But there are glimmers of progress in the protection of marine life and signs of improving water quality of the San Francisco Bay.

Dr. Jonathan Stern says, “Around the year 2000, the Bay started to become cleaner and more productive” thanks to decades of conservation legislation beginning to pay off.

“In 2008,” Stern says, “I followed a large school of porpoises inside the Bay, mothers and calves just cavorting around, and that was really surprising. Now, we see porpoises in the Bay every day. They actually come in with the tides and go out with the outgoing tides” following the small fish they feed on.

As many as 700 harbor porpoises now make the Bay part of their home, he says.

Interestingly, even if specific species of marine mammals are taken off the Endangered Species List, they’re still highly protected by the Marine Mammals Protection Act (MMPA).

Mary Jane Schramm of The Greater Farallons Marine Sanctuary says the MMPA  recommends whale observers stay at least 300 ft. away from marine mammals.
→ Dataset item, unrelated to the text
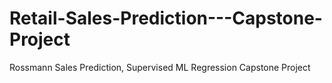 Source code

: # Retail-Sales-Prediction---Capstone-Project
Rossmann Sales Prediction, Supervised ML Regression Capstone Project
Observers include windsurfers, kite boarders and boaters and is for the public’s safety as well as the whale’s.

“Stress from multiple non-lethal disturbances is also harmful, as (the whales) could be ‘spooked’ into heading…up the Sacramento River… There, death awaits if they don’t get back to the ocean,” Shramm says.

When recalling her experience kayaking near the humpbacks, Lyrinda Snyderman says, “To be in a small boat next to a whale, you really are sharing that environment with them. It was a privilege to be allowed into their lives.”